Are car dealerships a good investment? Warren Buffett thinks so, and that’s good enough for the market.
Buffett’s Berkshire Hathaway on Thursday agreed to buy the Van Tuyl Group, the fifth-largest auto dealership in America with $9 billion in sales. For Buffett, it expanded a transportation portfolio that already included planes (NetJets) and trains (the Burlington Northern Santa Fe Railway). Once the acquisition is completed, the dealership will be renamed Berkshire Hathaway Automotive.

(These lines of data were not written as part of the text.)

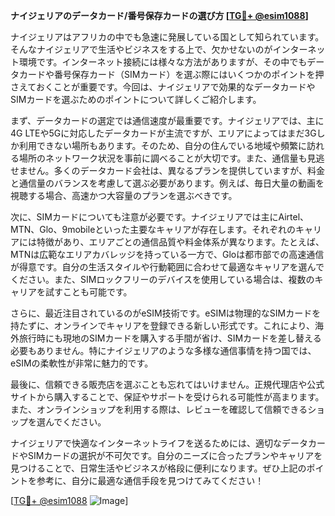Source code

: **ナイジェリアのデータカード/番号保存カードの選び方 [[TG💪+ @esim1088](https://t.me/s/esim1088)]**

ナイジェリアはアフリカの中でも急速に発展している国として知られています。そんなナイジェリアで生活やビジネスをする上で、欠かせないのがインターネット環境です。インターネット接続には様々な方法がありますが、その中でもデータカードや番号保存カード（SIMカード）を選ぶ際にはいくつかのポイントを押さえておくことが重要です。今回は、ナイジェリアで効果的なデータカードやSIMカードを選ぶためのポイントについて詳しくご紹介します。

まず、データカードの選定では通信速度が最重要です。ナイジェリアでは、主に4G LTEや5Gに対応したデータカードが主流ですが、エリアによってはまだ3Gしか利用できない場所もあります。そのため、自分の住んでいる地域や頻繁に訪れる場所のネットワーク状況を事前に調べることが大切です。また、通信量も見逃せません。多くのデータカード会社は、異なるプランを提供していますが、料金と通信量のバランスを考慮して選ぶ必要があります。例えば、毎日大量の動画を視聴する場合、高速かつ大容量のプランを選ぶべきです。

次に、SIMカードについても注意が必要です。ナイジェリアでは主にAirtel、MTN、Glo、9mobileといった主要なキャリアが存在します。それぞれのキャリアには特徴があり、エリアごとの通信品質や料金体系が異なります。たとえば、MTNは広範なエリアカバレッジを持っている一方で、Gloは都市部での高速通信が得意です。自分の生活スタイルや行動範囲に合わせて最適なキャリアを選んでください。また、SIMロックフリーのデバイスを使用している場合は、複数のキャリアを試すことも可能です。

さらに、最近注目されているのがeSIM技術です。eSIMは物理的なSIMカードを持たずに、オンラインでキャリアを登録できる新しい形式です。これにより、海外旅行時にも現地のSIMカードを購入する手間が省け、SIMカードを差し替える必要もありません。特にナイジェリアのような多様な通信事情を持つ国では、eSIMの柔軟性が非常に魅力的です。

最後に、信頼できる販売店を選ぶことも忘れてはいけません。正規代理店や公式サイトから購入することで、保証やサポートを受けられる可能性が高まります。また、オンラインショップを利用する際は、レビューを確認して信頼できるショップを選んでください。

ナイジェリアで快適なインターネットライフを送るためには、適切なデータカードやSIMカードの選択が不可欠です。自分のニーズに合ったプランやキャリアを見つけることで、日常生活やビジネスが格段に便利になります。ぜひ上記のポイントを参考に、自分に最適な通信手段を見つけてみてください！

[[TG💪+ @esim1088](https://t.me/s/esim1088) ![Image](https://i.postimg.cc/Y0z9fWf4/image.png)]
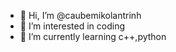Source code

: - 👋 Hi, I’m @caubemikolantrinh
- 👀 I’m interested in coding
- 🌱 I’m currently learning c++,python


<!---
caubemikolantrinh/caubemikolantrinh is a ✨ special ✨ repository because its `README.md` (this file) appears on your GitHub profile.
You can click the Preview link to take a look at your changes.
--->
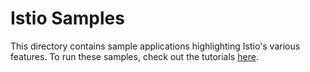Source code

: # Istio Samples

This directory contains sample applications highlighting Istio's various
features. To run these samples, check out the tutorials [here](https://istio.io/docs/guides/).

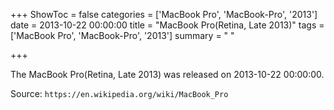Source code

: +++
ShowToc = false
categories = ['MacBook Pro', 'MacBook-Pro', '2013']
date = 2013-10-22 00:00:00
title = "MacBook Pro(Retina, Late 2013)"
tags = ['MacBook Pro', 'MacBook-Pro', '2013']
summary = " "

+++

The MacBook Pro(Retina, Late 2013) was released on 2013-10-22 00:00:00.

Source: `https://en.wikipedia.org/wiki/MacBook_Pro`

Since news of the sale broke, shares of auto retailers have traded up; when Warren Buffett buys a car dealership, everyone else gets on board. Shares of AutoNation and Penske Automotive Group, among others, spiked after the announcement. But over at BloombergView, auto-industry consultant Edward Niedermeyer is questioning the wisdom of the market’s quick reaction:
Perhaps the biggest reason to think twice before following the Oracle is that the U.S. auto market is returning to its traditionally sustainable sales peak of between 16 million and 17 million units per year. While auto sales have been one of the few bright spots in the retail sector during a slow economic recovery, there’s no reason to think that will last. Much of that growth is due to the expansion of auto credit, particularly through subprime lending and longer loan terms, so there may not be much juice left in the tank for further growth.
On the other hand, Buffett isn’t stopping his auto investments at that. “I fully expect we’ll buy a lot more auto dealerships over time,” he told CNBC. In the meantime, go ahead and make all the Planes, Trains and Automobiles jokes you’ve got.